**SUPPLIED INFORMATION:**
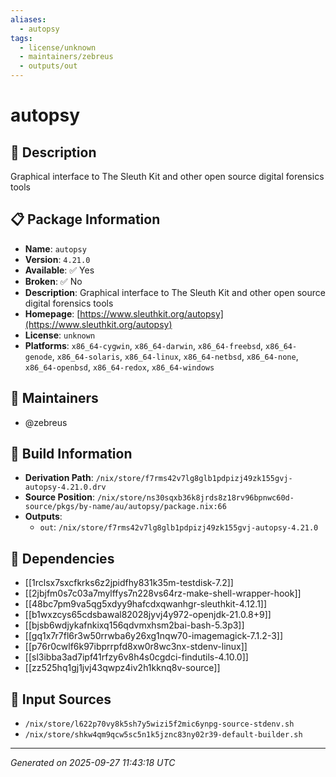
 ```yaml
---
aliases:
  - autopsy
tags:
  - license/unknown
  - maintainers/zebreus
  - outputs/out
---
```


# autopsy

## 📝 Description

Graphical interface to The Sleuth Kit and other open source digital forensics tools

## 📋 Package Information

- **Name**: `autopsy`
- **Version**: `4.21.0`
- **Available**: ✅ Yes
- **Broken**: ✅ No
- **Description**: Graphical interface to The Sleuth Kit and other open source digital forensics tools
- **Homepage**: [https://www.sleuthkit.org/autopsy](https://www.sleuthkit.org/autopsy)
- **License**: `unknown`
- **Platforms**: `x86_64-cygwin`, `x86_64-darwin`, `x86_64-freebsd`, `x86_64-genode`, `x86_64-solaris`, `x86_64-linux`, `x86_64-netbsd`, `x86_64-none`, `x86_64-openbsd`, `x86_64-redox`, `x86_64-windows`
## 👥 Maintainers

- @zebreus


## 🔧 Build Information

- **Derivation Path**: `/nix/store/f7rms42v7lg8glb1pdpizj49zk155gvj-autopsy-4.21.0.drv`
- **Source Position**: `/nix/store/ns30sqxb36k8jrds8z18rv96bpnwc60d-source/pkgs/by-name/au/autopsy/package.nix:66`
- **Outputs**:
  - `out`:  `/nix/store/f7rms42v7lg8glb1pdpizj49zk155gvj-autopsy-4.21.0`

## 🔗 Dependencies

- [[1rclsx7sxcfkrks6z2jpidfhy831k35m-testdisk-7.2]]
- [[2jbjfm0s7c03a7mylffys7n228vs64rz-make-shell-wrapper-hook]]
- [[48bc7pm9va5qg5xdyy9hafcdxqwanhgr-sleuthkit-4.12.1]]
- [[b1wxzcys65cdsbawal82028jyvj4y972-openjdk-21.0.8+9]]
- [[bjsb6wdjykafnkixq156qdvmxhsm2bai-bash-5.3p3]]
- [[gq1x7r7fl6r3w50rrwba6y26xg1nqw70-imagemagick-7.1.2-3]]
- [[p76r0cwlf6k97ibprrpfd8xw0r8wc3nx-stdenv-linux]]
- [[sl3ibba3ad7ipf41rfzy6v8h4s0cgdci-findutils-4.10.0]]
- [[zz525hq1gj1jvj43qwpz4iv2h1kknq8v-source]]

## 📁 Input Sources

- `/nix/store/l622p70vy8k5sh7y5wizi5f2mic6ynpg-source-stdenv.sh`
- `/nix/store/shkw4qm9qcw5sc5n1k5jznc83ny02r39-default-builder.sh`

---
*Generated on 2025-09-27 11:43:18 UTC*
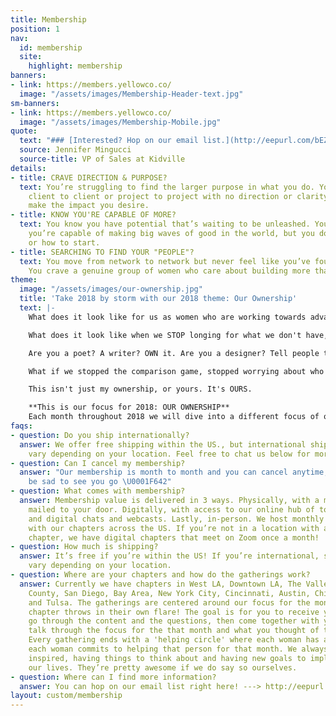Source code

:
 ```yaml
---
title: Membership
position: 1
nav:
  id: membership
  site:
    highlight: membership
banners:
- link: https://members.yellowco.co/
  image: "/assets/images/Membership-Header-text.jpg"
sm-banners:
- link: https://members.yellowco.co/
  image: "/assets/images/Membership-Mobile.jpg"
quote:
  text: "### [Interested? Hop on our email list.](http://eepurl.com/bEZbaH)"
  source: Jennifer Mingucci
  source-title: VP of Sales at Kidville
details:
- title: CRAVE DIRECTION & PURPOSE?
  text: You’re struggling to find the larger purpose in what you do. You move from
    client to client or project to project with no direction or clarity on how to
    make the impact you desire.
- title: KNOW YOU'RE CAPABLE OF MORE?
  text: You know you have potential that’s waiting to be unleashed. You know that
    you’re capable of making big waves of good in the world, but you don’t know where
    or how to start.
- title: SEARCHING TO FIND YOUR "PEOPLE"?
  text: You move from network to network but never feel like you’ve found your place.
    You crave a genuine group of women who care about building more than just a career.
theme:
  image: "/assets/images/our-ownership.jpg"
  title: 'Take 2018 by storm with our 2018 theme: Our Ownership'
  text: |-
    What does it look like for us as women who are working towards advancing good in the world to OWN who we are, our stories and the issues we see happening all around us?

    What does it look like when we STOP longing for what we don't have, and start owning what we DO have in front of us? What if we stopped denying our passion, our art, and started acknowledging it and giving it room in our lives?

    Are you a poet? A writer? OWN it. Are you a designer? Tell people that's what you are. Do you run a business? You're an entrepreneur- own it!

    What if we stopped the comparison game, stopped worrying about who is better and started to OWN who we are as unique, individual women working to make the world a better place? What if we took ownership, together, of the issues our world is facing and come together to make change?

    This isn't just my ownership, or yours. It's OURS.

    **This is our focus for 2018: OUR OWNERSHIP**
    Each month throughout 2018 we will dive into a different focus of ownership, all helping you to take ownership of your life, who you were meant to be and your personal impact on the world.
faqs:
- question: Do you ship internationally?
  answer: We offer free shipping within the US., but international shipping prices
    vary depending on your location. Feel free to chat us below for more info!
- question: Can I cancel my membership?
  answer: "Our membership is month to month and you can cancel anytime, although we’d
    be sad to see you go \U0001F642"
- question: What comes with membership?
  answer: Membership value is delivered in 3 ways. Physically, with a monthly packet
    mailed to your door. Digitally, with access to our online hub of tools, resources
    and digital chats and webcasts. Lastly, in-person. We host monthly in-person gatherings
    with our chapters across the US. If you’re not in a location with an in-person
    chapter, we have digital chapters that meet on Zoom once a month!
- question: How much is shipping?
  answer: It’s free if you’re within the US! If you’re international, shipping prices
    vary depending on your location.
- question: Where are your chapters and how do the gatherings work?
  answer: Currently we have chapters in West LA, Downtown LA, The Valley LA, Orange
    County, San Diego, Bay Area, New York City, Cincinnati, Austin, Chicago, Denver
    and Tulsa. The gatherings are centered around our focus for the month, but each
    chapter throws in their own flare! The goal is for you to receive your periodical,
    go through the content and the questions, then come together with your group and
    talk through the focus for the that month and what you thought of the periodical.
    Every gathering ends with a 'helping circle' where each woman has an ask, and
    each woman commits to helping that person for that month. We always leave feeling
    inspired, having things to think about and having new goals to implement into
    our lives. They’re pretty awesome if we do say so ourselves.
- question: Where can I find more information?
  answer: You can hop on our email list right here! ---> http://eepurl.com/bEZbaH
layout: custom/membership
---
```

**PROBLEM REQUIREMENTS:**
Gather each line of the listing that holds the string "women".

**WORKED SOLUTION:**
    You crave a genuine group of women who care about building more than just a career.
    What does it look like for us as women who are working towards advancing good in the world to OWN who we are, our stories and the issues we see happening all around us?
    What if we stopped the comparison game, stopped worrying about who is better and started to OWN who we are as unique, individual women working to make the world a better place? What if we took ownership, together, of the issues our world is facing and come together to make change?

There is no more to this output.